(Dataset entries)
+---+
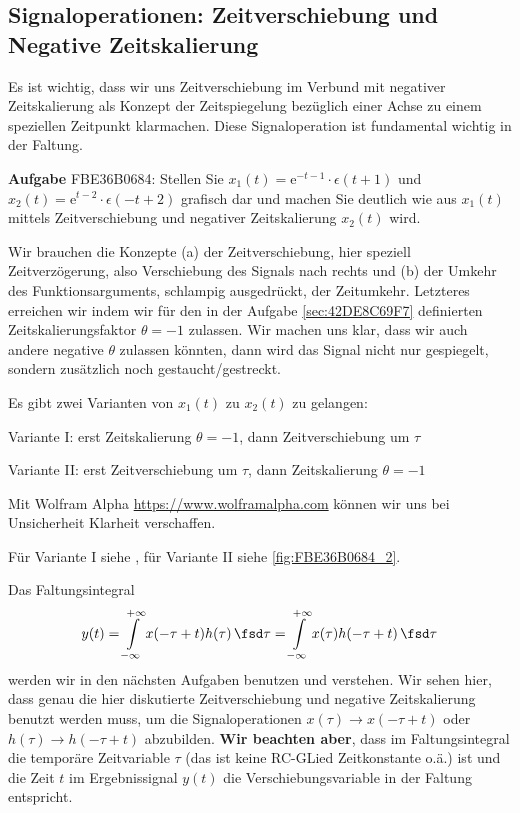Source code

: \subsection{Signaloperationen: Zeitverschiebung und Negative Zeitskalierung}
\label{sec:FBE36B0684}
\begin{Ziel}
Es ist wichtig, dass wir uns Zeitverschiebung im Verbund mit negativer Zeitskalierung
als Konzept der Zeitspiegelung bezüglich einer Achse zu einem speziellen Zeitpunkt
klarmachen. Diese Signaloperation ist fundamental wichtig in der Faltung.
\end{Ziel}
\textbf{Aufgabe} {\tiny FBE36B0684}: Stellen Sie
$x_1(t) = \mathrm{e}^{-t-1} \cdot \epsilon(t+1)$ und
$x_2(t) = \mathrm{e}^{t-2} \cdot \epsilon(-t+2)$
grafisch dar und machen Sie deutlich wie aus $x_1(t)$  mittels Zeitverschiebung
und negativer Zeitskalierung $x_2(t)$ wird.
\begin{Werkzeug}
Wir brauchen die Konzepte (a) der Zeitverschiebung, hier speziell Zeitverzögerung,
also Verschiebung des Signals nach rechts und (b) der Umkehr des Funktionsarguments,
schlampig ausgedrückt, der Zeitumkehr. Letzteres erreichen wir indem wir
für den in der Aufgabe \ref{sec:42DE8C69F7} definierten Zeitskalierungsfaktor
$\theta=-1$ zulassen. Wir machen uns klar, dass wir auch andere negative
$\theta$ zulassen könnten, dann wird das Signal nicht nur gespiegelt,
sondern zusätzlich noch gestaucht/gestreckt.
\end{Werkzeug}
\begin{Ansatz}
Es gibt zwei Varianten von $x_1(t)$ zu $x_2(t)$ zu gelangen:

Variante I: erst Zeitskalierung $\theta=-1$, dann Zeitverschiebung um $\tau$

Variante II: erst Zeitverschiebung um $\tau$, dann Zeitskalierung $\theta=-1$

\end{Ansatz}
\begin{ExCalc}
Mit Wolfram Alpha \url{https://www.wolframalpha.com} können wir uns bei
Unsicherheit Klarheit verschaffen.
\end{ExCalc}
\begin{Loesung}
Für Variante I siehe , für Variante II siehe
\ref{fig:FBE36B0684_2}.

Das Faltungsintegral
\begin{equation}
y(t)
= \int\limits_{-\infty}^{+\infty} x(-\tau+t) h(\tau) \, \fsd \tau
= \int\limits_{-\infty}^{+\infty} x(\tau) h(-\tau+t) \, \fsd \tau
\end{equation}
werden wir in den nächsten Aufgaben benutzen und verstehen.
%
Wir sehen hier, dass genau die hier
diskutierte Zeitverschiebung und negative Zeitskalierung benutzt werden muss, um
die Signaloperationen $x(\tau) \rightarrow x(-\tau+t)$
oder $h(\tau) \rightarrow h(-\tau+t)$ abzubilden.
\textbf{Wir beachten aber}, dass im Faltungsintegral die temporäre Zeitvariable
$\tau$ (das ist keine RC-GLied Zeitkonstante o.ä.) ist und die Zeit $t$
im Ergebnissignal $y(t)$ die Verschiebungsvariable in der Faltung entspricht.
\end{Loesung}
+---+
Work task
Lines in the data that hold "theta" must be located and copied.

Answer for the task
$\theta=-1$ zulassen. Wir machen uns klar, dass wir auch andere negative
$\theta$ zulassen könnten, dann wird das Signal nicht nur gespiegelt,
Variante I: erst Zeitskalierung $\theta=-1$, dann Zeitverschiebung um $\tau$
Variante II: erst Zeitverschiebung um $\tau$, dann Zeitskalierung $\theta=-1$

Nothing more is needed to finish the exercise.